Voted one of the Guardian best books of 2014 by Owen Jones. After coming to power in May 2010, the Coalition government in the United Kingdom embarked on a drastic programme of cuts to public spending and introduced a raft of austerity measures that had profoundly damaging effects on much of the population. This bestselling book by award-winning journalist Mary O’Hara chronicles the true impact of austerity on people at the sharp end, based on her ‘real-time’ 12-month journey around the country just as the most radical reforms were being rolled out in 2012 and 2013. Drawing on hundreds of hours of compelling first-person interviews, with a broad spectrum of people ranging from homeless teenagers, older job-seekers, pensioners, charity workers, employment advisers and youth workers, as well as an extensive body of research and reports, the book explores the grim reality of living under the biggest shakeup of the welfare state in 60 years. with a new Foreword by Mark Blyth, Professor of International Political economy and International Studies at Brown University, USA, Austerity Bites dispels any notion that “we are all in this together” and offers an alternative to the dominant and simplistic narrative that we inhabit a country of “skivers versus strivers".

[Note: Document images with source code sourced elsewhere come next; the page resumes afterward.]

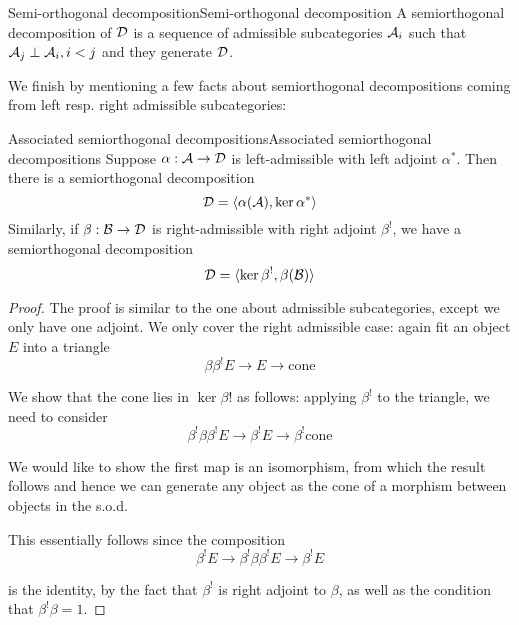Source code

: 
\begin{definition}{Semi-orthogonal decomposition}{Semi-orthogonal decomposition}
    A semiorthogonal decomposition of $\mathcal{D}$ is a sequence of admissible subcategories $\mathcal{A}_{i}$ such that $\mathcal{A}_{j}\perp \mathcal{A}_{i}, i<j$ and they generate $\mathcal{D}$.
\end{definition}

We finish by mentioning a few facts about semiorthogonal decompositions coming from left resp. right admissible subcategories:

\begin{proposition}{Associated semiorthogonal decompositions}{Associated semiorthogonal decompositions}
    Suppose $\alpha: \mathcal{A} \rightarrow \mathcal{D}$ is left-admissible with left adjoint $\alpha^*$. Then there is a semiorthogonal decomposition $$\mathcal{D} = \langle \alpha(\mathcal{A}), \ker \alpha^*\rangle $$
    Similarly, if $\beta:\mathcal{B}\rightarrow \mathcal{D}$ is right-admissible with right adjoint $\beta^!$, we have a semiorthogonal decomposition $$\mathcal{D}=\langle \ker \beta^!, \beta(\mathcal{B})\rangle$$
\end{proposition}

\begin{proof}
    The proof is similar to the one about admissible subcategories, except we only have one adjoint. We only cover the right admissible case: again fit an object $E$ into a triangle $$\beta \beta^! E \rightarrow E \rightarrow \mathrm{cone}$$

    We show that the cone lies in $\ker \beta!$ as follows: applying $\beta^!$ to the triangle, we need to consider $$\beta^! \beta \beta^!E \rightarrow \beta^! E\rightarrow \beta^! \mathrm{cone}$$

    We would like to show the first map is an isomorphism, from which the result follows and hence we can generate any object as the cone of a morphism between objects in the s.o.d.

    This essentially follows since the composition $$\beta^!E \rightarrow \beta^! \beta \beta^! E \rightarrow \beta^!E$$

    is the identity, by the fact that $\beta^!$ is right adjoint to $\beta$, as well as the condition that $\beta^!\beta=1$.
\end{proof}

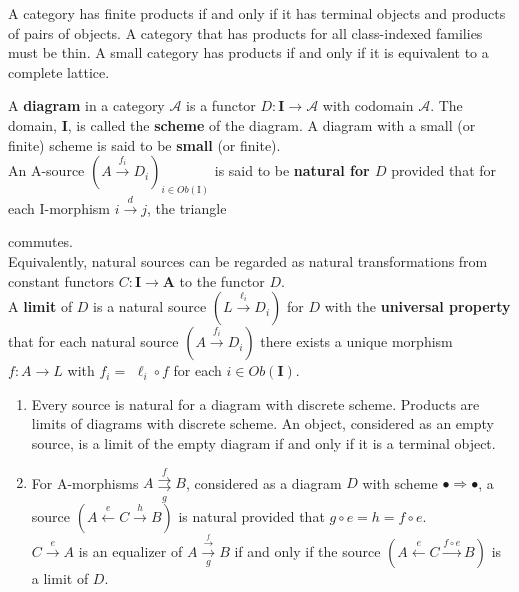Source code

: \begin{example}
\begin{prop}
    A category has finite products if and only if it has terminal objects and products of pairs of objects.
    A category that has products for all class-indexed families must be thin.
A small category has products if and only if it is equivalent to a complete lattice.
\end{prop}

A \textbf{diagram} in a category $\mathcal{A}$ is a functor $D: \mathbf{I} \rightarrow \mathcal{A}$ with codomain $\mathcal{A}$. The domain, $\mathbf{I}$, is called the \textbf{scheme} of the diagram. A diagram with a small (or finite) scheme is said to be \textbf{small} (or finite).\\
An A-source $\left(A \xrightarrow{f_i} D_i\right)_{i \in O b(\mathrm{I})}$ is said to be \textbf{natural for $D$} provided that for each I-morphism $i \xrightarrow{d} j$, the triangle 
 commutes.\\
Equivalently, natural sources can be regarded as natural transformations from constant functors $C: \mathbf{I} \rightarrow \mathbf{A}$ to the functor $D$.\\
A \textbf{limit} of $D$ is a natural source $\left(L \xrightarrow{\ell_i} D_i\right)$ for $D$ with the \textbf{universal property} that for each natural source $\left(A \xrightarrow{f_i} D_i\right)$ there exists a unique morphism $f: A \rightarrow L$ with $f_i=$ $\ell_i \circ f$ for each $i \in O b(\mathbf{I})$.

\begin{enumerate}
    \item Every source is natural for a diagram with discrete scheme. Products are limits of diagrams with discrete scheme. An object, considered as an empty source, is a limit of the empty diagram if and only if it is a terminal object.

    \item For A-morphisms $A \underset{g}{\stackrel{f}{\rightrightarrows}} B$, considered as a diagram $D$ with scheme $\bullet \Rightarrow \bullet$, a source $(A \stackrel{e}{\longleftarrow} C \xrightarrow{h} B)$ is natural provided that $g \circ e=h=f \circ e$.\\
    $C \xrightarrow{e} A$ is an equalizer of $A \xrightarrow[g]{\stackrel{f}{\longrightarrow}} B$ if and only if the source $(A \stackrel{e}{\leftarrow} C \xrightarrow{f \circ e} B)$ is a limit of $D$. 


\end{enumerate}
\end{example}
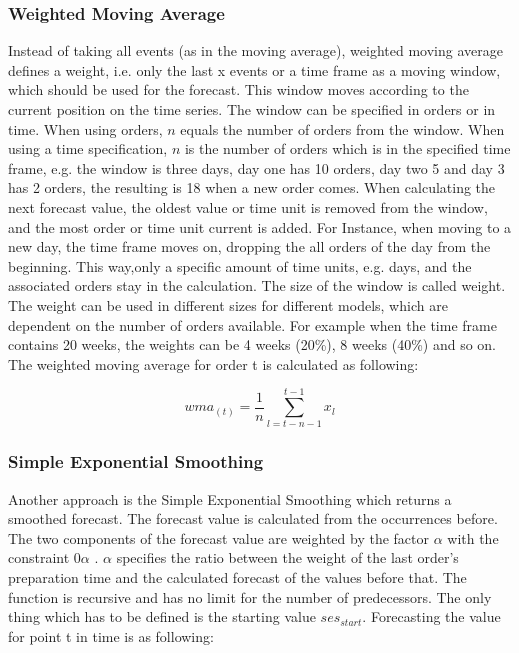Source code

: \subsubsection{Weighted Moving Average}\label{subsubsection:Weighted Moving Average}
Instead of taking all events (as in the moving average), weighted moving average defines a weight, i.e. only the last x events or a time frame  as a moving window, which should be used for the forecast. This window moves according to the current position on the time series. The window can be specified in orders or in time. When using orders, $n$ equals the number of orders from the window. When using a time specification, $n$ is the number of orders which is in the specified time frame, e.g. the window is three days, day one has 10 orders, day two 5 and day 3 has 2 orders, the resulting is 18 when a new order comes. When calculating the next forecast value, the oldest value or time unit is removed from the window, and the most order or time unit current is added. For Instance, when moving to a new day, the time frame moves on, dropping the all orders of the day from the beginning. This way,only a specific amount of time units, e.g. days, and the associated orders stay in the calculation. The size of the window is called weight. The weight can be used in different sizes for different models, which are dependent on the number of orders available. For example when the time frame contains 20 weeks, the weights can be 4 weeks (20\%), 8 weeks (40\%) and so on.\newline
The weighted moving average for order t is calculated as following:

\begin{center}
\begin{equation}
wma_{(t)}= \frac{1}{n}\sum^{t-1}_{l = t-n-1} x_{l}
\end{equation}
\end{center}

\subsubsection{Simple Exponential Smoothing}\label{subsubsection:Simple Exponential Smoothing}
Another approach is the Simple Exponential Smoothing which returns a smoothed forecast. The forecast value is calculated from the occurrences before. The two components of the forecast value are weighted by the factor $\alpha$ with the constraint 0\le $\alpha$ . $\alpha$ specifies the ratio between the weight of the last order's preparation time and the calculated forecast of the values before that. The function is recursive and has no limit for the number of predecessors. The only thing which has to be defined is the starting value $ses_{start}$.\newline
Forecasting the value for point t in time is as following:

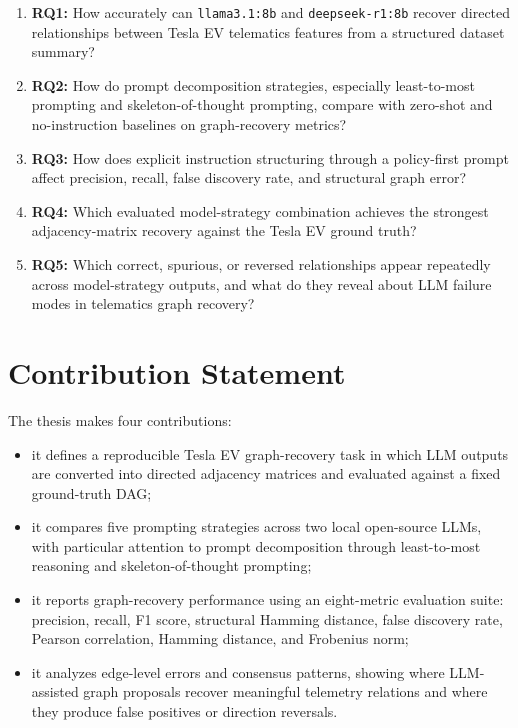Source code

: \begin{enumerate}
  \item \textbf{RQ1:} How accurately can \texttt{llama3.1:8b} and
  \texttt{deepseek-r1:8b} recover directed relationships between Tesla EV
  telematics features from a structured dataset summary?

  \item \textbf{RQ2:} How do prompt decomposition strategies, especially
  least-to-most prompting and skeleton-of-thought prompting, compare with
  zero-shot and no-instruction baselines on graph-recovery metrics?

  \item \textbf{RQ3:} How does explicit instruction structuring through a
  policy-first prompt affect precision, recall, false discovery rate, and
  structural graph error?

  \item \textbf{RQ4:} Which evaluated model-strategy combination achieves the
  strongest adjacency-matrix recovery against the Tesla EV ground truth?

  \item \textbf{RQ5:} Which correct, spurious, or reversed relationships
  appear repeatedly across model-strategy outputs, and what do they reveal
  about LLM failure modes in telematics graph recovery?
\end{enumerate}

\section{Contribution Statement}

The thesis makes four contributions:

\begin{itemize}
  \item it defines a reproducible Tesla EV graph-recovery task in which LLM
  outputs are converted into directed adjacency matrices and evaluated against
  a fixed ground-truth DAG;

  \item it compares five prompting strategies across two local open-source
  LLMs, with particular attention to prompt decomposition through
  least-to-most reasoning and skeleton-of-thought prompting;

  \item it reports graph-recovery performance using an eight-metric evaluation
  suite: precision, recall, F1 score, structural Hamming distance, false
  discovery rate, Pearson correlation, Hamming distance, and Frobenius norm;

  \item it analyzes edge-level errors and consensus patterns, showing where
  LLM-assisted graph proposals recover meaningful telemetry relations and
  where they produce false positives or direction reversals.
\end{itemize}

Very interesting subject matter, which is why I've given the book four stars as I accordingly enjoyed reading it very much. However the prose itself was poorly written, with many mistakes (due to it being published so soon after the period it references, I'm sure). Moreover, it purposefully took a very anecdotal approach, which on the one hand gave a close insight into the lives it discussed, but on the other hand lacked statistical detail - for instance, it says that two generations of worklessness in a family is very rare, but doesn't put a number on this. Overall a book that needed writing, but needed to be written slightly better than it was.
This is like the CIA reports of torture. We know it is true, but somehow if it doesn't affect us directly we can get on with usual consumer frivolities. This lays out some "facts", although facts concerning poverty are always up for debate and lets the people speak for themselves. Fairly damning stuff.